%%

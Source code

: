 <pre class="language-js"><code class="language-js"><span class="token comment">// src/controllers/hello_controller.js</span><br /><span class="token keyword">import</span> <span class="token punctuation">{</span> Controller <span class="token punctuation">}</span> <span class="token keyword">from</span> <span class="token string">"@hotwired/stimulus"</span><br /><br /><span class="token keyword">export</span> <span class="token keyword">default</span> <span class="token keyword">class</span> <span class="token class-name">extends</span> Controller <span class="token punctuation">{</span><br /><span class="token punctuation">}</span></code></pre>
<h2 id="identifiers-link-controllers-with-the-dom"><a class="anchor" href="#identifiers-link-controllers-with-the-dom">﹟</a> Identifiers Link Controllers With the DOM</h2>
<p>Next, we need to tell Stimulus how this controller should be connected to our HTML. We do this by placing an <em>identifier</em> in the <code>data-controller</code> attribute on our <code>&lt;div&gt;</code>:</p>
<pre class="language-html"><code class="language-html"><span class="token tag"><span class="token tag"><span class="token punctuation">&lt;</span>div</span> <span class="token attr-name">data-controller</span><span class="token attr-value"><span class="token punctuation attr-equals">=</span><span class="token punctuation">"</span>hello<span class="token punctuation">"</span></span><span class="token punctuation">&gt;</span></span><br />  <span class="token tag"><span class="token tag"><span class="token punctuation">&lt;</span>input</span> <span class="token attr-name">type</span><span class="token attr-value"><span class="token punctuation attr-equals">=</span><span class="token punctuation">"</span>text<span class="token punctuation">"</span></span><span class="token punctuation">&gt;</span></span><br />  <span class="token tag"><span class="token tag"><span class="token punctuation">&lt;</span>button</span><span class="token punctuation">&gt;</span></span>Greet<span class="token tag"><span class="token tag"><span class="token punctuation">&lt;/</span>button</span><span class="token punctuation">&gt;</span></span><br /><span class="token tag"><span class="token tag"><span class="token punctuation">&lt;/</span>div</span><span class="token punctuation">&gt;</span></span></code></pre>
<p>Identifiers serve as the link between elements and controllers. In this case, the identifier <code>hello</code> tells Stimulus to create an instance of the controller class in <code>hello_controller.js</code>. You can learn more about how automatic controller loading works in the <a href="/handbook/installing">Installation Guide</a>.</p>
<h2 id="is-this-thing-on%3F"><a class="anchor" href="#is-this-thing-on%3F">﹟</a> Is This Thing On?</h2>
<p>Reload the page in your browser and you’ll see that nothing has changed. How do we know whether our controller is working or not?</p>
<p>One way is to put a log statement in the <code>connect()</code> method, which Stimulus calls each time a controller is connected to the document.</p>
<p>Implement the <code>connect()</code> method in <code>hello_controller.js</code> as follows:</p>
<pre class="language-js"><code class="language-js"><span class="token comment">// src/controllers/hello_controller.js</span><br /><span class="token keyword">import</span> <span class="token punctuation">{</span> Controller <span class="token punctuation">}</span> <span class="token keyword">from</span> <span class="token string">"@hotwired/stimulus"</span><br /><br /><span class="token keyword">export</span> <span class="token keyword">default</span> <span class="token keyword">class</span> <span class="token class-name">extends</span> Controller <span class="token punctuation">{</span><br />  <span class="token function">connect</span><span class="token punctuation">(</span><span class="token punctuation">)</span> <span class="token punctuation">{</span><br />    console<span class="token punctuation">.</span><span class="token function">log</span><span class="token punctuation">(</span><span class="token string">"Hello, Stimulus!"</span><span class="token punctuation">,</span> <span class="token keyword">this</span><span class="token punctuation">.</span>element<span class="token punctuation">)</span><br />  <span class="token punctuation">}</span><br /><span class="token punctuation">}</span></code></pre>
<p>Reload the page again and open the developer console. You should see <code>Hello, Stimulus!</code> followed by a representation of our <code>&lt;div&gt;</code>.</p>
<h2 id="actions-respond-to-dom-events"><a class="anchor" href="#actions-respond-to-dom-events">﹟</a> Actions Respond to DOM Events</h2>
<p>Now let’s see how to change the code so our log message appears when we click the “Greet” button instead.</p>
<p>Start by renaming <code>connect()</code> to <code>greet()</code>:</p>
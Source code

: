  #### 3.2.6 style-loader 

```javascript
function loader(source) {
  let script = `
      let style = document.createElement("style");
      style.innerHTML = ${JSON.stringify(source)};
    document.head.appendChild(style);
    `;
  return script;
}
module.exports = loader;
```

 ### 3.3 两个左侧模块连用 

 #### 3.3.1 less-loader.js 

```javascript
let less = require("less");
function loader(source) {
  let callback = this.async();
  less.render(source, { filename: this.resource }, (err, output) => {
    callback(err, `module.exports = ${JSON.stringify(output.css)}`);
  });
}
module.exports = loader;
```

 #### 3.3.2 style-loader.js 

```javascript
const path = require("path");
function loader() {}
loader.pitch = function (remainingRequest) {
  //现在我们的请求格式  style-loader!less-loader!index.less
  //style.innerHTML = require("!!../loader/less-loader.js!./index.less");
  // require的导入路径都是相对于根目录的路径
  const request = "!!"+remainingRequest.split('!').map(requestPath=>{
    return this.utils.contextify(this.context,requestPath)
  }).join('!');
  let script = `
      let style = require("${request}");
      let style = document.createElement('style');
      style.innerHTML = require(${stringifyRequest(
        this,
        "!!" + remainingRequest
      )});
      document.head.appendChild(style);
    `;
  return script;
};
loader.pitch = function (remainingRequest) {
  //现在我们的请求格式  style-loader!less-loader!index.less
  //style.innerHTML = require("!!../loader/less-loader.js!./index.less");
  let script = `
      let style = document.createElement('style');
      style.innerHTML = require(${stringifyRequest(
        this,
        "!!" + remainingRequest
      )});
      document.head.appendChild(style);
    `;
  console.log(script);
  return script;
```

%%

• TASK ITEM: Copy out every line of the listing that includes the string "requestPath".

• EXERCISE SOLUTION:
  const request = "!!"+remainingRequest.split('!').map(requestPath=>{
    return this.utils.contextify(this.context,requestPath)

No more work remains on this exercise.